• _What you are asked to do_
Identify each line in the records below that contains the word "criação", and copy it.

• _Data for processing_

>>>>>

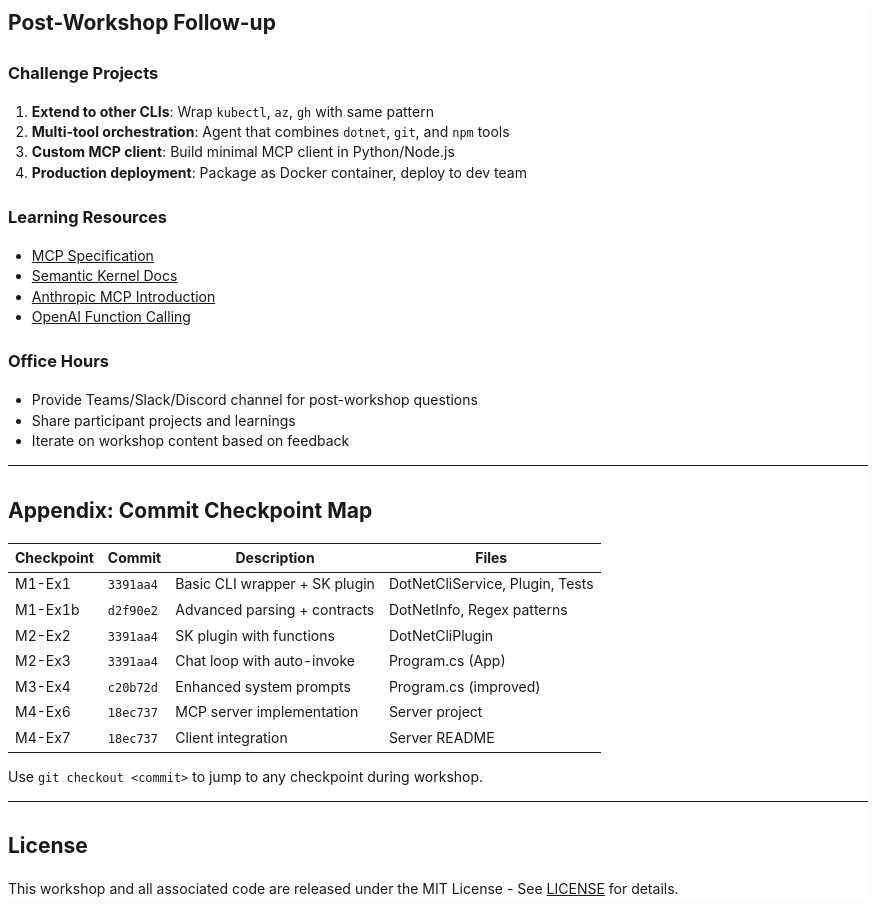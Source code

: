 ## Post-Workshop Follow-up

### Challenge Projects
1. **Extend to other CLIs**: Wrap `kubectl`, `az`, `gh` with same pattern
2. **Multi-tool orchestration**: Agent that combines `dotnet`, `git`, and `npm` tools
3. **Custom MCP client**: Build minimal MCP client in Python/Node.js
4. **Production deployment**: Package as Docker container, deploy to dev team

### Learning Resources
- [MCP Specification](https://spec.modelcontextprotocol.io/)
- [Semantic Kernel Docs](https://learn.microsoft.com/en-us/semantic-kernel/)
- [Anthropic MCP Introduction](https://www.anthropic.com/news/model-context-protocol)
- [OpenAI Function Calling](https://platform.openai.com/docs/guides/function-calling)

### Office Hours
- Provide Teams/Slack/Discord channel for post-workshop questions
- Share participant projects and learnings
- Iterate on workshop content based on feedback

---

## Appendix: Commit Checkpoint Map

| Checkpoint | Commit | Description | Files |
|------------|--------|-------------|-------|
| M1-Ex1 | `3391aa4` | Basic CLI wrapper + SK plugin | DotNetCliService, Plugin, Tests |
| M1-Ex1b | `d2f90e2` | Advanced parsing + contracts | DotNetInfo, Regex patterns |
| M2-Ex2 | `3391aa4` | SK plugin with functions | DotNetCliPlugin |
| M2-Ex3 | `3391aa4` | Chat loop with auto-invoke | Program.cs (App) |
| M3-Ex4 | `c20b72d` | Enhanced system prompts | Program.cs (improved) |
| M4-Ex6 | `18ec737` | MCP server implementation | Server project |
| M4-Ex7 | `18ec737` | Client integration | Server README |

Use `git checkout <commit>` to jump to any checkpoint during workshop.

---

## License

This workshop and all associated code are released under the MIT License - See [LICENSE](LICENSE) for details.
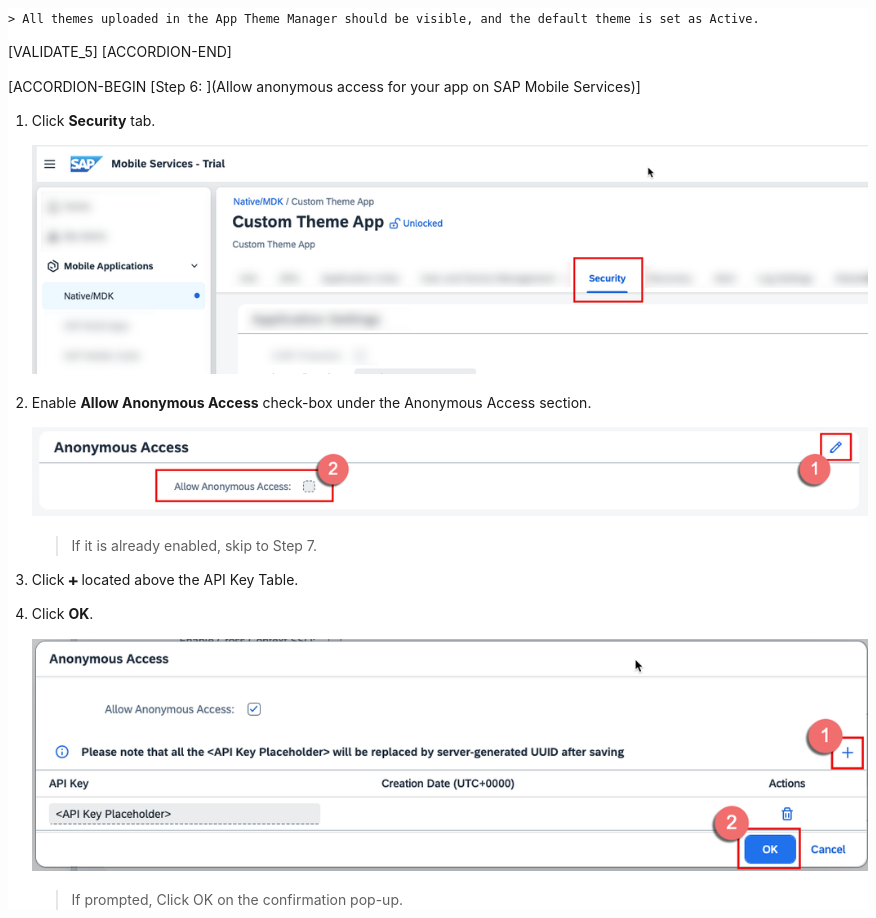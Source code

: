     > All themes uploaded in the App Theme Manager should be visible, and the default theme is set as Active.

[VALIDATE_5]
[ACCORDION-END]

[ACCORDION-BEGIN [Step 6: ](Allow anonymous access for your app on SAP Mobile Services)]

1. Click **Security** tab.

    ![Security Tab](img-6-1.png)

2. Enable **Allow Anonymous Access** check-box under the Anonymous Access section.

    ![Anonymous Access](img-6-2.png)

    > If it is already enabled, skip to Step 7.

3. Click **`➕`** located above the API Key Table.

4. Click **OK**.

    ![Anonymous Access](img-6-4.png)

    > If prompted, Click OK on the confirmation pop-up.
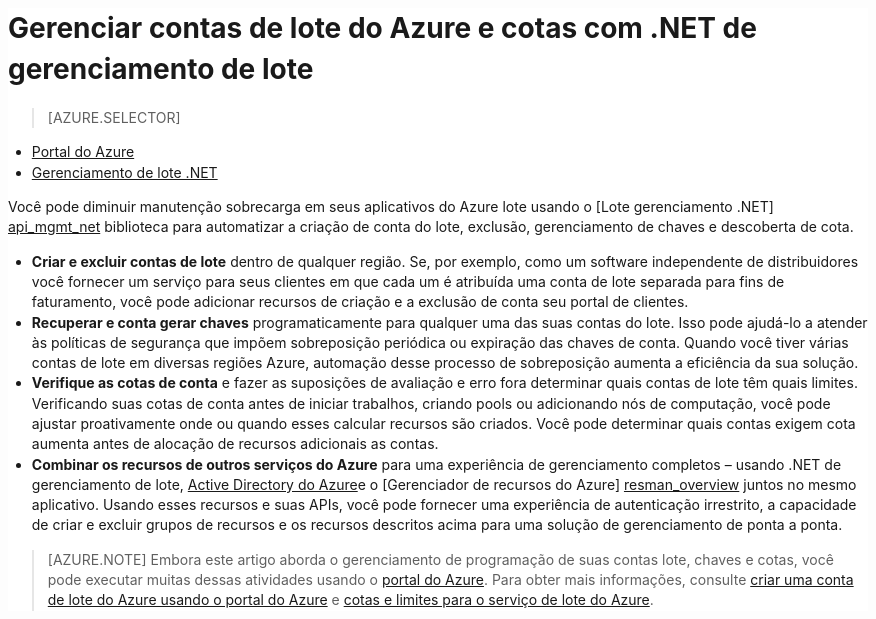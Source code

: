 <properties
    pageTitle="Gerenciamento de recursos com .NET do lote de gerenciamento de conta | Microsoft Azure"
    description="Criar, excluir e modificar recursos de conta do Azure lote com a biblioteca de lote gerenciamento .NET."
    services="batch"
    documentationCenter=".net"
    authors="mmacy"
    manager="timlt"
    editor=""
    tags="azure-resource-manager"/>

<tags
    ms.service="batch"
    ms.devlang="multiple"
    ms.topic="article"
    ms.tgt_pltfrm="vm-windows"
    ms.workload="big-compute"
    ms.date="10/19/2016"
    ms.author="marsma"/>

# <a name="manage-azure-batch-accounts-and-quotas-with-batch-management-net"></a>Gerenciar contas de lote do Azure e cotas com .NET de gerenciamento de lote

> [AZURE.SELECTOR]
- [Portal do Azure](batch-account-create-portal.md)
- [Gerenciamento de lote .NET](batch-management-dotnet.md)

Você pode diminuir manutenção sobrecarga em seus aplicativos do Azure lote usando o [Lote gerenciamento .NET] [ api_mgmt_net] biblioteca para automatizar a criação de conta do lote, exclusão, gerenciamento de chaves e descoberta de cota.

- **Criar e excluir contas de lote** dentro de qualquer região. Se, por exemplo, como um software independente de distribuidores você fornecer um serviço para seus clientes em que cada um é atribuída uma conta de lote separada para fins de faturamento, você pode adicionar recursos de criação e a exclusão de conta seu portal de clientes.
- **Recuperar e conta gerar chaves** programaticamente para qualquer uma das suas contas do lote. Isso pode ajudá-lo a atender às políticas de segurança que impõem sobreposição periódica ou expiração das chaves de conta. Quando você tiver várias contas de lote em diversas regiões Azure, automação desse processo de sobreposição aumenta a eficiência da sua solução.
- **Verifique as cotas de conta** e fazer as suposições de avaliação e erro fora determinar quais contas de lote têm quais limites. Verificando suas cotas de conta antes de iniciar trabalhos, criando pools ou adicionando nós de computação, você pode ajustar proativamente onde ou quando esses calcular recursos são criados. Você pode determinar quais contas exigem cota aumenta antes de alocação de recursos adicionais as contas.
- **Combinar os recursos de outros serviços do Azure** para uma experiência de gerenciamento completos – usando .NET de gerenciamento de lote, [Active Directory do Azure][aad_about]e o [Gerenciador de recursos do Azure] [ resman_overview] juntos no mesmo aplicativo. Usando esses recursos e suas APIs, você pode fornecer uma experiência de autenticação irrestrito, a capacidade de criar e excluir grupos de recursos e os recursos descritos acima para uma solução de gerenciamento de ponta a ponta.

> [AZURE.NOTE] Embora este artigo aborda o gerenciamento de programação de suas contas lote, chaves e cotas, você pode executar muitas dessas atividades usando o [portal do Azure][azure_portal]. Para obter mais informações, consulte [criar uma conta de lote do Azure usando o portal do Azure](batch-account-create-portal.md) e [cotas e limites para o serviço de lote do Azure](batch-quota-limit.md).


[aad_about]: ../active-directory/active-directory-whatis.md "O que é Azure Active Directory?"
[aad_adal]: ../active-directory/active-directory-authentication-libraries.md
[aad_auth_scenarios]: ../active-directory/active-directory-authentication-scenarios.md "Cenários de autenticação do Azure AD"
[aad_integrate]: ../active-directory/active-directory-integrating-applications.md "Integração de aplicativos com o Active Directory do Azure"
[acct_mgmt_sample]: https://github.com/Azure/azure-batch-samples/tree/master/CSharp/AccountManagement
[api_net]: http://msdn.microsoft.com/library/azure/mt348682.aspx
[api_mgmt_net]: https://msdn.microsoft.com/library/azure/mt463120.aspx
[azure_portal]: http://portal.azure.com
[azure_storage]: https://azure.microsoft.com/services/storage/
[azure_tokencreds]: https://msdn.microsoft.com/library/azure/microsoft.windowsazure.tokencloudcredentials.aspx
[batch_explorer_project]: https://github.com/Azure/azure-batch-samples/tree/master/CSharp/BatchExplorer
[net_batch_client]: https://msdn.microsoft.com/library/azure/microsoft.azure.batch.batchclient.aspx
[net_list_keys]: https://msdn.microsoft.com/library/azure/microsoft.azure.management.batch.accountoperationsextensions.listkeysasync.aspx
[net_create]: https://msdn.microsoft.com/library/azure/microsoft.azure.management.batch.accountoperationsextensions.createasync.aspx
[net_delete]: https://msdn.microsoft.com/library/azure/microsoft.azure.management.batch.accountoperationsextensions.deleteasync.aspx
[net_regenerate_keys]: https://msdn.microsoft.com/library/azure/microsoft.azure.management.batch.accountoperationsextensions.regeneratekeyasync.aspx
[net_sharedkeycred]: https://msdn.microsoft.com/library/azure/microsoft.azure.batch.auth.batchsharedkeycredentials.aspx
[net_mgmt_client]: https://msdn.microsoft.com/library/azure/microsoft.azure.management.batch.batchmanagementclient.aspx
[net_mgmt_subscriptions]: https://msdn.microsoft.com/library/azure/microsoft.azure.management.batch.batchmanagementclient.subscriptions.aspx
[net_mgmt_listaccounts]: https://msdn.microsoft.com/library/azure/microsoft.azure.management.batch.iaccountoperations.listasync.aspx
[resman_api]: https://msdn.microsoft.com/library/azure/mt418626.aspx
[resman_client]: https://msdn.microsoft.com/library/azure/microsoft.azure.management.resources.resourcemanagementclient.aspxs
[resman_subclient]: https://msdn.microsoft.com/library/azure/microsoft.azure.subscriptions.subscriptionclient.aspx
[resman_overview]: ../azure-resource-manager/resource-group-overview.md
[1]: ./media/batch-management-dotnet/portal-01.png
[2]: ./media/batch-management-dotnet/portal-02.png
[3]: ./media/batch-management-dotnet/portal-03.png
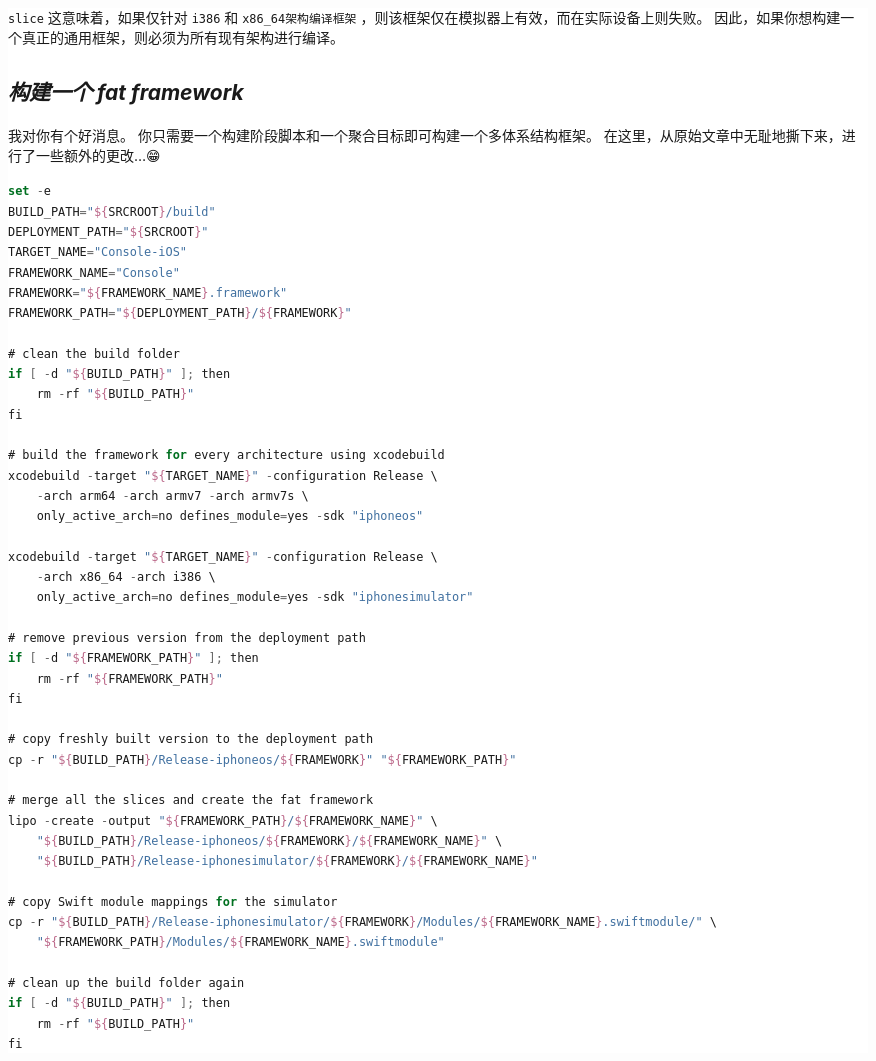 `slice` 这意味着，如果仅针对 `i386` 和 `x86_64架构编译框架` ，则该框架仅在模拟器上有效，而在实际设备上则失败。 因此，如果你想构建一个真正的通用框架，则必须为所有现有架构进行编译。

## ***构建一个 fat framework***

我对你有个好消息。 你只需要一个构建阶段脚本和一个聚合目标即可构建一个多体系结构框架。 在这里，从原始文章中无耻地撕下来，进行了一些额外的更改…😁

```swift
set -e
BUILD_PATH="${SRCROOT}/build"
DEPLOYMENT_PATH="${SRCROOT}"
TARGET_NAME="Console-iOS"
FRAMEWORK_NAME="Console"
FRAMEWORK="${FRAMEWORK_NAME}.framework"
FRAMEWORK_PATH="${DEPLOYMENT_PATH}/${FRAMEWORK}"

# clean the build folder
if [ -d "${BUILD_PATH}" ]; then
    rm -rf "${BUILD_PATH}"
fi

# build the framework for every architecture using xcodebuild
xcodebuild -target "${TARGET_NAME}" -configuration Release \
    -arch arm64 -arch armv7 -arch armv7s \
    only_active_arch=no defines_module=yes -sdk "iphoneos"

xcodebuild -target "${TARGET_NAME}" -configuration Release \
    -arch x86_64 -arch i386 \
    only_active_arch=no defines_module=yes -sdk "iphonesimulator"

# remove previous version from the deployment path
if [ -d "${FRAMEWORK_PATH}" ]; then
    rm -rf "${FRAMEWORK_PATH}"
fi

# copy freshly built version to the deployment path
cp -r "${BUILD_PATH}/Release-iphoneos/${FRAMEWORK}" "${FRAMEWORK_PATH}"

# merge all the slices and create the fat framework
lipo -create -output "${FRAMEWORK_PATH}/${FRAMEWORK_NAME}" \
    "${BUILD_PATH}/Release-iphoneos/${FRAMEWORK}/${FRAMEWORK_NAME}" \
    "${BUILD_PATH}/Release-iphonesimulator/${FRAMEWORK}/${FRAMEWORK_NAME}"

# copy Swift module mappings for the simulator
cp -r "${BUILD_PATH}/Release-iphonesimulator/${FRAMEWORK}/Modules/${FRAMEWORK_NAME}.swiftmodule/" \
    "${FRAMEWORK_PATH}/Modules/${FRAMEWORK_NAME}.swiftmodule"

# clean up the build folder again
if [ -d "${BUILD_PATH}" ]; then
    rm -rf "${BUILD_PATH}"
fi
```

<<<<<

• _Output for this exercise_
Você pode diminuir manutenção sobrecarga em seus aplicativos do Azure lote usando o [Lote gerenciamento .NET] [ api_mgmt_net] biblioteca para automatizar a criação de conta do lote, exclusão, gerenciamento de chaves e descoberta de cota.
- **Criar e excluir contas de lote** dentro de qualquer região. Se, por exemplo, como um software independente de distribuidores você fornecer um serviço para seus clientes em que cada um é atribuída uma conta de lote separada para fins de faturamento, você pode adicionar recursos de criação e a exclusão de conta seu portal de clientes.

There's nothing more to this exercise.